Printed in bold-face type, the conclusion of the press release all but jumps out at the reader: “There is therefore no valid reason for having postponed the beginning of the session of the Commission on Human Rights.”

Following the one-week suspension of the sittings of the Commission, three NGOs, active at the U.N. for years, did not mince their words. The American Association of Jurists (AAJ), the Europe - Third World Center (CETIM) and the International League for the Rights and Liberation of Peoples (LIDLIP) joined forces to denounce what they see as a subterfuge to hinder - indeed, to prevent — the work of this body.

Quoting paragraph 13 of the draft resolution on the creation of the Human Rights Council, these NGOs point out that it recommends that “the Economic and Social Council [ECOSOC] request that the Commission on Human Rights finish its work during its 62d session and then proceed to dissolve the Commission on 16 June”.

“Violation” of the due process

As the Commission’s parent body, the ECOSOC is the only instance competent to authorize a deviation from the Commission’s set program.

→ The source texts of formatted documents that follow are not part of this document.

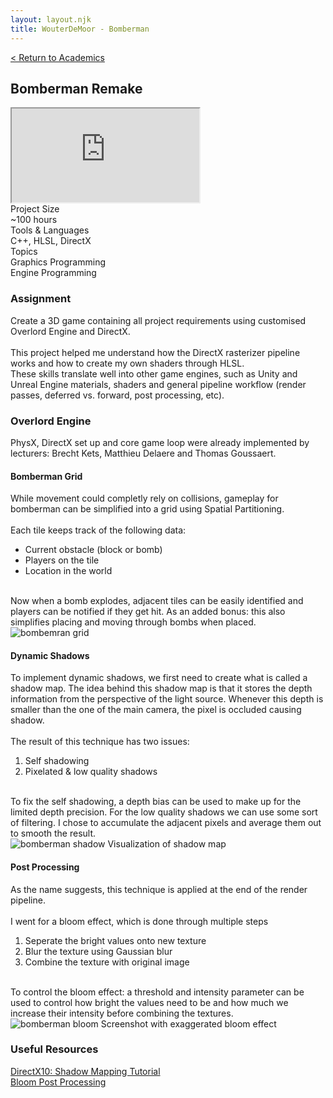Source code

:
 ```yaml
---
layout: layout.njk
title: WouterDeMoor - Bomberman
---
```


<article class="project-page container">
<div class="project-page-head">
    <a href="/academic">< Return to Academics</a>
    <h2 class="project-title">Bomberman Remake</h2>
</div>
<div class="project-intro">
    <iframe class="project-video"
    title="Bomberman - Trailer"
    src="https://www.youtube.com/embed/7mh5uRZ0Lmc"
    allow="accelerometer; autoplay; clipboard-write; encrypted-media; gyroscope; picture-in-picture" allowfullscreen>
    </iframe>
    <div class="project-data">
        <div>
            <div class="data-title">Project Size</div>
            <div class="data-text">~100 hours</div>
        </div>
        <div>
            <div class="data-title">Tools &amp; Languages</div>
            <div class="data-text">C++, HLSL, DirectX</div>
        </div>
        <div>
            <div class="data-title">Topics</div>
            <div class="data-text">
            Graphics Programming </br>
            Engine Programming
            </div>
        </div>
    </div>
</div>

<section class="project-section">
    <h3>Assignment</h3>
    <div class="project-description">
        Create a 3D game containing all project requirements using customised Overlord Engine and DirectX.</br>
        </br>
        This project helped me understand how the DirectX rasterizer pipeline works and how to create my own shaders through HLSL. </br>
        These skills translate well into other game engines, such as Unity and Unreal Engine materials, shaders and general pipeline workflow (render passes, deferred vs. forward, post processing, etc).
    </div>
</section>

<section class="project-section">
    <h3>Overlord Engine</h3>
    <div class="project-task-100">
        <div class="task-container">
            <div>
            PhysX, DirectX set up and core game loop were already implemented by lecturers: Brecht Kets, Matthieu Delaere and Thomas Goussaert.
            </div>
        </div>
    </div>
    <div class="project-task-100">
        <h4>Bomberman Grid</h4>
        <div class="task-container">
            <div>
            While movement could completly rely on collisions, gameplay for bomberman can be simplified into a grid using Spatial Partitioning. </br>
            </br>
            Each tile keeps track of the following data: 
            <ul class="dot-list">
                <li>Current obstacle (block or bomb)</li>
                <li>Players on the tile</li>
                <li>Location in the world</li>
            </ul> </br>
            Now when a bomb explodes, adjacent tiles can be easily identified and players can be notified if they get hit. As an added bonus: this also simplifies placing and moving through bombs when placed.
            </div>
            <img src="/img/bomberman_grid.png" alt="bombemran grid" loading="lazy"/>
        </div>
    </div>
    <div class="project-task-100">
        <h4>Dynamic Shadows</h4>
        <div class="task-container">
            <div>
            To implement dynamic shadows, we first need to create what is called a shadow map. The idea behind this shadow map is that it stores the depth information from the perspective of the light source. Whenever this depth is smaller than the one of the main camera, the pixel is occluded causing shadow. </br>
            </br>
            The result of this technique has two issues:
            <ol class="number-list">
                <li>Self shadowing</li>
                <li>Pixelated &amp; low quality shadows</li>
            </ol> </br>
            To fix the self shadowing, a depth bias can be used to make up for the limited depth precision. For the low quality shadows we can use some sort of filtering. I chose to accumulate the adjacent pixels and average them out to smooth the result.
            </div>
            <div class="image-subtext-container">
                <img src="/img/bomberman_shadow.png" alt="bomberman shadow" loading="lazy"/>
                Visualization of shadow map
            </div>
        </div>
    </div>
    <div class="project-task-100">
        <h4>Post Processing</h4>
        <div class="task-container">
            <div>
            As the name suggests, this technique is applied at the end of the render pipeline. </br>
            </br>
            I went for a bloom effect, which is done through multiple steps</br>
            <ol class="number-list">
                <li>Seperate the bright values onto new texture</li>
                <li>Blur the texture using Gaussian blur</li>
                <li>Combine the texture with original image</li>
            </ol></br>
            To control the bloom effect: a threshold and intensity parameter can be used to control how bright the values need to be and how much we increase their intensity before combining the textures.
            </div>
            <div class="image-subtext-container">
                <img src="/img/bomberman_bloom.png" alt="bomberman bloom" loading="lazy"/>
                Screenshot with exaggerated bloom effect
            </div>
        </div>
    </div>
</section>

<section class="project-section">
    <h3>Useful Resources</h3>
    <div class="project-credits">
        <a href="https://takinginitiative.wordpress.com/2011/05/15/directx10-tutorial-10-shadow-mapping/" target="_blank" rel="noopener noreferrer">DirectX10: Shadow Mapping Tutorial</a>
    </div>
    <div class="project-credits">
        <a href="https://pingpoli.medium.com/the-bloom-post-processing-effect-9352fa800caf" target="_blank" rel="noopener noreferrer">Bloom Post Processing</a>
    </div>
</section>
</article>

The decision of the Commission’s member states thus constitutes a serious violation of the due process provided for when the Commission was set up. Worse, according to the press release, the “technical” reasons cited such as the lack of preparation are only an excuse, especially since this preparation falls to the High Commissioner for Human Rights, whose secretariat has undoubtedly carried out the tasks assigned to it.

Malik Özden from the CETIM was furious. “They want to wait! But what about the work? Two of most important long-term subjects under consideration, the Optional Protocol to the International Covenant on Economic, Social and Cultural Rights and indigenous peoples, risk being slowed up to a halt. And there is nothing to say that the suspension can’t be extended!”

In case of an extension, according to Özden, the world would find itself confronted with a shrunken “technical” session during which the Commission would “take note” of the reports and work of the special rapporteurs, without there being any debate or discussion whatever of the issues.

Avoiding the debate on Guantanamo

The guilty party, according to this triad, is the superpower, which sees in the suspension a means of avoiding a debate on the preliminary report recently published by five of the special rapporteurs on the situation at Guantánamo, a report that shows the United States in a highly unflattering light. The superpower is also far from kindly disposed toward the other two long-term subjects mentioned. Behind this stoppage is ferocious pressure exercised by Washington through an aggressive lobbying campaign.

Finally, the NGOs recall article 100 of the United Nations Charter which stipulates that “In the performance of their duties the Secretary-General and the staff shall not seek or receive instructions from any government or from any other authority external to the Organization. They shall refrain from any action which might reflect on their position as international officials responsible only to the Organization.”